Maharashtra’s arrears tell the story directly, ₹54 crore at the close of 2023-24 and ₹2,130 crore at the close of 2025-26, per the Maharashtra Sugar Commissionerate’s fortnightly reports — a 39x jump in two seasons.
The Sugarcane (Control) Order 2026
The 1966 order was written in an era when the word ethanol did not appear in the vocabulary of sugar regulation. It governed one output, sugar. The industry had spent eight years building a completely different kind of operation inside a legal container that had no idea it existed.
That’s what the draft Sugarcane (Control) Order 2026 tries to fix.
Its most significant provision is a new conversion formula for FRP calculations: 600 litres of ethanol from sugarcane juice, syrup, or B-heavy molasses will be treated as equivalent to one metric tonne of sugar. Moreover, it allows district collectors to recover unpaid dues by attaching mill assets as land revenue arrears. That’s a considerably sharper instrument than the interest penalty that existed on paper in 1966 and was almost never applied. The law also raises the minimum distance between mills from 15 to 25 km.

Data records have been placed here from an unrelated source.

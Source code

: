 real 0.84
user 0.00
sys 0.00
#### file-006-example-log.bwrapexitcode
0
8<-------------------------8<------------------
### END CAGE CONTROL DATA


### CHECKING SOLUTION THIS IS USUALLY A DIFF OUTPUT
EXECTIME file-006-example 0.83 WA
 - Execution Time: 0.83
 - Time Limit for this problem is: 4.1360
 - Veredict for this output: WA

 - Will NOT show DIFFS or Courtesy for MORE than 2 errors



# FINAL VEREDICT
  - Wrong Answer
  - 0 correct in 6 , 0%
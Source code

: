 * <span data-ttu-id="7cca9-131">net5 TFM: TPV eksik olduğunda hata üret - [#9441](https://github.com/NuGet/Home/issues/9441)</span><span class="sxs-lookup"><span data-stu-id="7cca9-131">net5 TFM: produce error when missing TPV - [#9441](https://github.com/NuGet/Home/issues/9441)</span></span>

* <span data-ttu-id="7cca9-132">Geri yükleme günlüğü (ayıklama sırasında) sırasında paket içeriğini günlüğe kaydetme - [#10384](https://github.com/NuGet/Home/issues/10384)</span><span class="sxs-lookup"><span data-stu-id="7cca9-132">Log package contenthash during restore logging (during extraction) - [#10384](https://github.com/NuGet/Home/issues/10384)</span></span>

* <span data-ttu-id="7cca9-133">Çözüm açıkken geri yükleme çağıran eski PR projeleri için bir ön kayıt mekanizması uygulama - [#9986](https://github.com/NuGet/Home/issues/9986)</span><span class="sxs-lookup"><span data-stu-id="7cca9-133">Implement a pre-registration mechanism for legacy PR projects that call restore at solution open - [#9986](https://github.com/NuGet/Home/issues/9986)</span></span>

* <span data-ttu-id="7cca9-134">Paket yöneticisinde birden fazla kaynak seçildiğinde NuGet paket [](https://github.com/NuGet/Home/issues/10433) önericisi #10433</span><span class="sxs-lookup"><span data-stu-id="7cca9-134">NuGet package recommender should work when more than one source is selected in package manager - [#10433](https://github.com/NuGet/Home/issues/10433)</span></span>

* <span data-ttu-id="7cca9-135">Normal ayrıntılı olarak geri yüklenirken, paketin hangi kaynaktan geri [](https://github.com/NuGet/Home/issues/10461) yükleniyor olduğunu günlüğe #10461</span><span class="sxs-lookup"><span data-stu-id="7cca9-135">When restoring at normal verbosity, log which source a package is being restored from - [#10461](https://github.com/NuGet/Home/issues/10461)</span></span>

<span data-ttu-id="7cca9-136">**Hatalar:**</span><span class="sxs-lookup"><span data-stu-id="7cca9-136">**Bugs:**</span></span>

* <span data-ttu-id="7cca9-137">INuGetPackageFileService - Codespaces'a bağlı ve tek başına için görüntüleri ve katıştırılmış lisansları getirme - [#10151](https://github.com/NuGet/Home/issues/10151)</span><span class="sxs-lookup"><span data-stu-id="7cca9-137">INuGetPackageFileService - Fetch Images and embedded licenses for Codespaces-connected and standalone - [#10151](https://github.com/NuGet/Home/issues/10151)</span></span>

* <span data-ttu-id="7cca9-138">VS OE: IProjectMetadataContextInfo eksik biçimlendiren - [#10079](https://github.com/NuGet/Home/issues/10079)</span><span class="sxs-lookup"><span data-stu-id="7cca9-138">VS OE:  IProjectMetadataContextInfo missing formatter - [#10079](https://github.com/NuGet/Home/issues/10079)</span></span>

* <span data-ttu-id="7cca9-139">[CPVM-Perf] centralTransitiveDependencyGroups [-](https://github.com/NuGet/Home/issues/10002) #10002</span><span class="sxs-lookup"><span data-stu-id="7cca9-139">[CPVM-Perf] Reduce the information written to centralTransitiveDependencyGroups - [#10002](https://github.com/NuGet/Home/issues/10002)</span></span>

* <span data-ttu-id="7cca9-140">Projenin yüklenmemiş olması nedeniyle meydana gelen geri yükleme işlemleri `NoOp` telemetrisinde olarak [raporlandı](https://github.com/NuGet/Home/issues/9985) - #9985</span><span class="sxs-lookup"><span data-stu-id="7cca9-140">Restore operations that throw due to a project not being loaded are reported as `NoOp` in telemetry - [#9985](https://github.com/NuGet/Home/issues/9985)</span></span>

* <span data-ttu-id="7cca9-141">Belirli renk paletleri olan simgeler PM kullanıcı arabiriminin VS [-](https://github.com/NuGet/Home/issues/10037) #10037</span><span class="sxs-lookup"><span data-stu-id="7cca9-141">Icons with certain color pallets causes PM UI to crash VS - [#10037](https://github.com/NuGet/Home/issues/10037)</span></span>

The 600-litre equivalence will make a big difference to cane farmers. Under the old framework, a mill that diverted cane juice to a distillery would report a lower sugar recovery rate, reducing its FRP liability. Farmers would be penalised for the mill’s production choice. The new clause imputes the diverted juice back into the recovery calculation, so the farmer is paid as if the sugar had been made regardless of what form the sucrose took. It closes an accounting loophole that did not exist in 1966, since back then, there was no ethanol to divert juice toward.
Now, even if the 2026 order can declare that mills are energy companies, it cannot make them profitable.

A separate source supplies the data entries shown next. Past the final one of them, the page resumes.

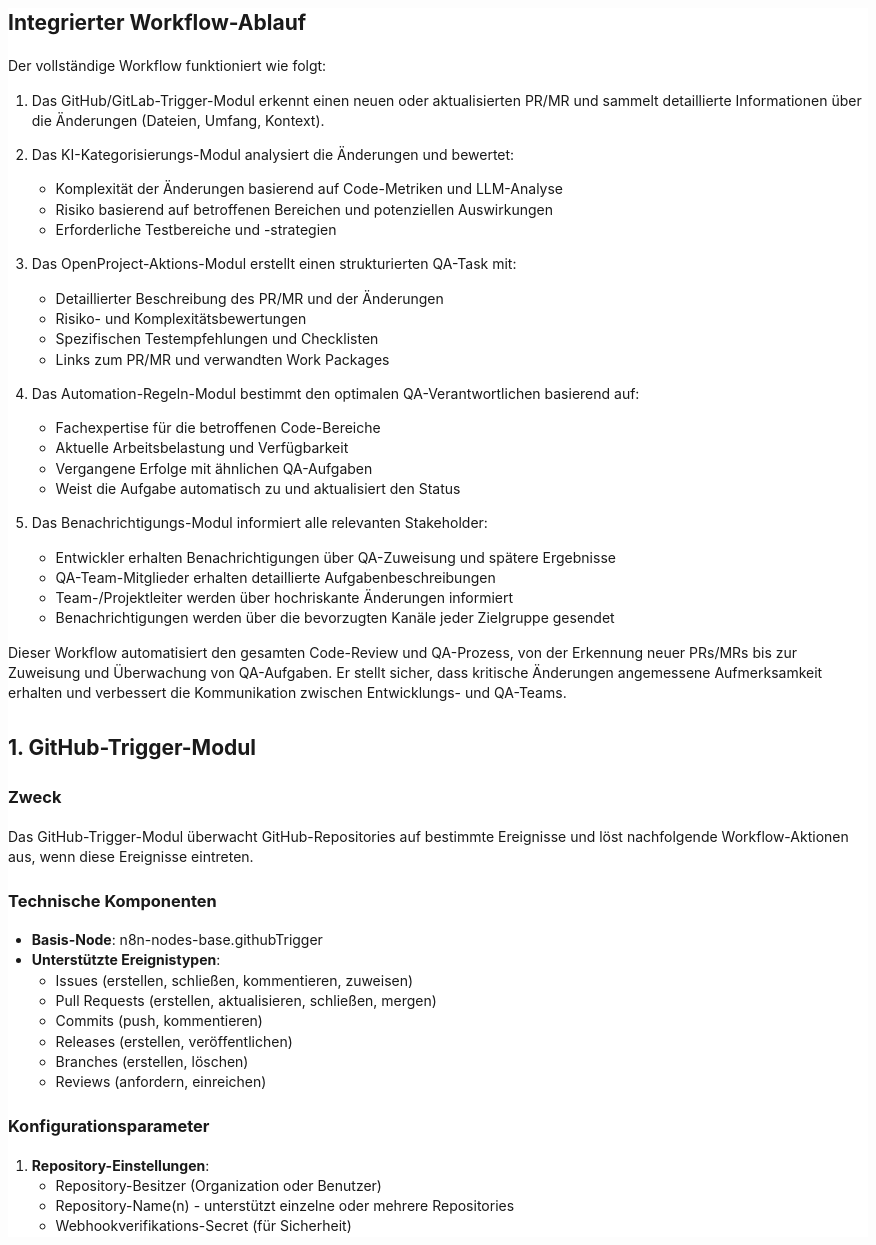 ## Integrierter Workflow-Ablauf

Der vollständige Workflow funktioniert wie folgt:

1. Das GitHub/GitLab-Trigger-Modul erkennt einen neuen oder aktualisierten PR/MR und sammelt detaillierte Informationen über die Änderungen (Dateien, Umfang, Kontext).

2. Das KI-Kategorisierungs-Modul analysiert die Änderungen und bewertet:
   - Komplexität der Änderungen basierend auf Code-Metriken und LLM-Analyse
   - Risiko basierend auf betroffenen Bereichen und potenziellen Auswirkungen
   - Erforderliche Testbereiche und -strategien

3. Das OpenProject-Aktions-Modul erstellt einen strukturierten QA-Task mit:
   - Detaillierter Beschreibung des PR/MR und der Änderungen
   - Risiko- und Komplexitätsbewertungen
   - Spezifischen Testempfehlungen und Checklisten
   - Links zum PR/MR und verwandten Work Packages

4. Das Automation-Regeln-Modul bestimmt den optimalen QA-Verantwortlichen basierend auf:
   - Fachexpertise für die betroffenen Code-Bereiche
   - Aktuelle Arbeitsbelastung und Verfügbarkeit
   - Vergangene Erfolge mit ähnlichen QA-Aufgaben
   - Weist die Aufgabe automatisch zu und aktualisiert den Status

5. Das Benachrichtigungs-Modul informiert alle relevanten Stakeholder:
   - Entwickler erhalten Benachrichtigungen über QA-Zuweisung und spätere Ergebnisse
   - QA-Team-Mitglieder erhalten detaillierte Aufgabenbeschreibungen
   - Team-/Projektleiter werden über hochriskante Änderungen informiert
   - Benachrichtigungen werden über die bevorzugten Kanäle jeder Zielgruppe gesendet

Dieser Workflow automatisiert den gesamten Code-Review und QA-Prozess, von der Erkennung neuer PRs/MRs bis zur Zuweisung und Überwachung von QA-Aufgaben. Er stellt sicher, dass kritische Änderungen angemessene Aufmerksamkeit erhalten und verbessert die Kommunikation zwischen Entwicklungs- und QA-Teams.
## 1. GitHub-Trigger-Modul

### Zweck
Das GitHub-Trigger-Modul überwacht GitHub-Repositories auf bestimmte Ereignisse und löst nachfolgende Workflow-Aktionen aus, wenn diese Ereignisse eintreten.

### Technische Komponenten
- **Basis-Node**: n8n-nodes-base.githubTrigger
- **Unterstützte Ereignistypen**:
  - Issues (erstellen, schließen, kommentieren, zuweisen)
  - Pull Requests (erstellen, aktualisieren, schließen, mergen)
  - Commits (push, kommentieren)
  - Releases (erstellen, veröffentlichen)
  - Branches (erstellen, löschen)
  - Reviews (anfordern, einreichen)

### Konfigurationsparameter
1. **Repository-Einstellungen**:
   - Repository-Besitzer (Organization oder Benutzer)
   - Repository-Name(n) - unterstützt einzelne oder mehrere Repositories
   - Webhookverifikations-Secret (für Sicherheit)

That requires a CCEA notification revising ethanol procurement prices upward for B-heavy molasses and sugarcane juice. That notification has not come despite two years of requests from the Indian Sugar and BioEnergy Manufacturing Association (ISMA) for a 50% procurement floor reserved just for sugarcane feedstocks. This would prevent grain distilleries from crowding mills out of a programme that was designed to save them.

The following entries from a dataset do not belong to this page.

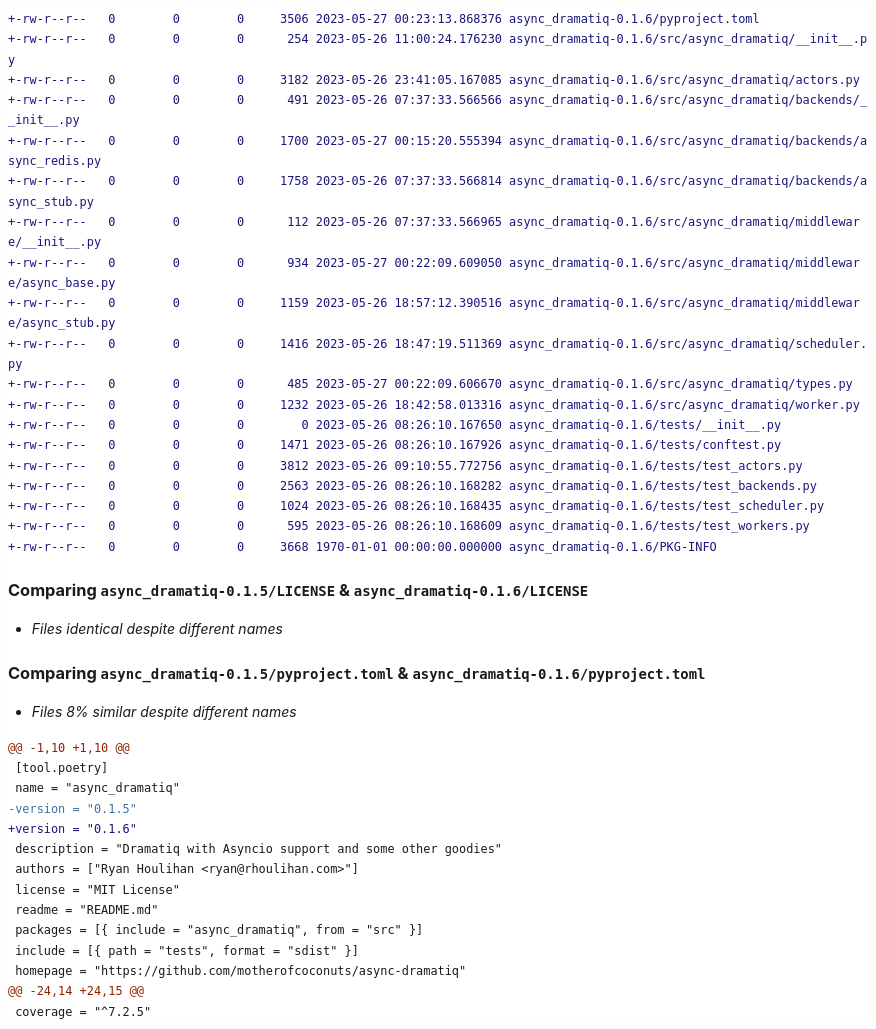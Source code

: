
 ```diff
+-rw-r--r--   0        0        0     3506 2023-05-27 00:23:13.868376 async_dramatiq-0.1.6/pyproject.toml
+-rw-r--r--   0        0        0      254 2023-05-26 11:00:24.176230 async_dramatiq-0.1.6/src/async_dramatiq/__init__.py
+-rw-r--r--   0        0        0     3182 2023-05-26 23:41:05.167085 async_dramatiq-0.1.6/src/async_dramatiq/actors.py
+-rw-r--r--   0        0        0      491 2023-05-26 07:37:33.566566 async_dramatiq-0.1.6/src/async_dramatiq/backends/__init__.py
+-rw-r--r--   0        0        0     1700 2023-05-27 00:15:20.555394 async_dramatiq-0.1.6/src/async_dramatiq/backends/async_redis.py
+-rw-r--r--   0        0        0     1758 2023-05-26 07:37:33.566814 async_dramatiq-0.1.6/src/async_dramatiq/backends/async_stub.py
+-rw-r--r--   0        0        0      112 2023-05-26 07:37:33.566965 async_dramatiq-0.1.6/src/async_dramatiq/middleware/__init__.py
+-rw-r--r--   0        0        0      934 2023-05-27 00:22:09.609050 async_dramatiq-0.1.6/src/async_dramatiq/middleware/async_base.py
+-rw-r--r--   0        0        0     1159 2023-05-26 18:57:12.390516 async_dramatiq-0.1.6/src/async_dramatiq/middleware/async_stub.py
+-rw-r--r--   0        0        0     1416 2023-05-26 18:47:19.511369 async_dramatiq-0.1.6/src/async_dramatiq/scheduler.py
+-rw-r--r--   0        0        0      485 2023-05-27 00:22:09.606670 async_dramatiq-0.1.6/src/async_dramatiq/types.py
+-rw-r--r--   0        0        0     1232 2023-05-26 18:42:58.013316 async_dramatiq-0.1.6/src/async_dramatiq/worker.py
+-rw-r--r--   0        0        0        0 2023-05-26 08:26:10.167650 async_dramatiq-0.1.6/tests/__init__.py
+-rw-r--r--   0        0        0     1471 2023-05-26 08:26:10.167926 async_dramatiq-0.1.6/tests/conftest.py
+-rw-r--r--   0        0        0     3812 2023-05-26 09:10:55.772756 async_dramatiq-0.1.6/tests/test_actors.py
+-rw-r--r--   0        0        0     2563 2023-05-26 08:26:10.168282 async_dramatiq-0.1.6/tests/test_backends.py
+-rw-r--r--   0        0        0     1024 2023-05-26 08:26:10.168435 async_dramatiq-0.1.6/tests/test_scheduler.py
+-rw-r--r--   0        0        0      595 2023-05-26 08:26:10.168609 async_dramatiq-0.1.6/tests/test_workers.py
+-rw-r--r--   0        0        0     3668 1970-01-01 00:00:00.000000 async_dramatiq-0.1.6/PKG-INFO
```

### Comparing `async_dramatiq-0.1.5/LICENSE` & `async_dramatiq-0.1.6/LICENSE`

 * *Files identical despite different names*

### Comparing `async_dramatiq-0.1.5/pyproject.toml` & `async_dramatiq-0.1.6/pyproject.toml`

 * *Files 8% similar despite different names*

```diff
@@ -1,10 +1,10 @@
 [tool.poetry]
 name = "async_dramatiq"
-version = "0.1.5"
+version = "0.1.6"
 description = "Dramatiq with Asyncio support and some other goodies"
 authors = ["Ryan Houlihan <ryan@rhoulihan.com>"]
 license = "MIT License"
 readme = "README.md"
 packages = [{ include = "async_dramatiq", from = "src" }]
 include = [{ path = "tests", format = "sdist" }]
 homepage = "https://github.com/motherofcoconuts/async-dramatiq"
@@ -24,14 +24,15 @@
 coverage = "^7.2.5"
```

Sixty years after India built a legal framework to protect farmers from mills, and watched mills fail to pay anyway because the economics never lined up with the legal requirement, the country is attempting the same move with ethanol.
The FRP will keep rising, the procurement price for sugarcane ethanol needs to rise with it. Until things change, the 2026 law is a piece of regulatory architecture built around a financial proposition that loses money on every transaction it hopes to encourage.
Tidbits
1. India, Canada begin second round of CEPA trade talks to boost ties
The second round of negotiations for a free trade agreement between Canada and India aimed at boosting two-way commerce and investments started on Monday. The pact is officially known as the Comprehensive Economic Partnership Agreement (CEPA) and negotiations will cover trade in goods, services, and other mutually agreed policy areas.
Source: Business Standard
2. Gold futures slide to Rs 1.50 lakh/10g as oil surge, dollar weigh on bullion
Gold prices fell by nearly 1 per cent to Rs 1.50 lakh per 10 grams in futures trade on Monday, tracking weak global trends amid a firm US dollar and elevated crude oil rates. On the Multi Commodity Exchange (MCX), the yellow metal for June delivery declined Rs 1,149, or 0.76 per cent, to Rs 1,50,203 per 10 grams in a business turnover of 9,510 lots.
Source: Moneycontrol
3. Rupee falls 39 paise to close at all-time low of 95.23 against US dollar
Rupee fell 39 paise to close at an all-time low of 95.23 (provisional) against the US dollar on Monday, as the ongoing West Asia tensions cause volatility in global markets, keeping oil prices high and raising fears of inflation and economic slowdown.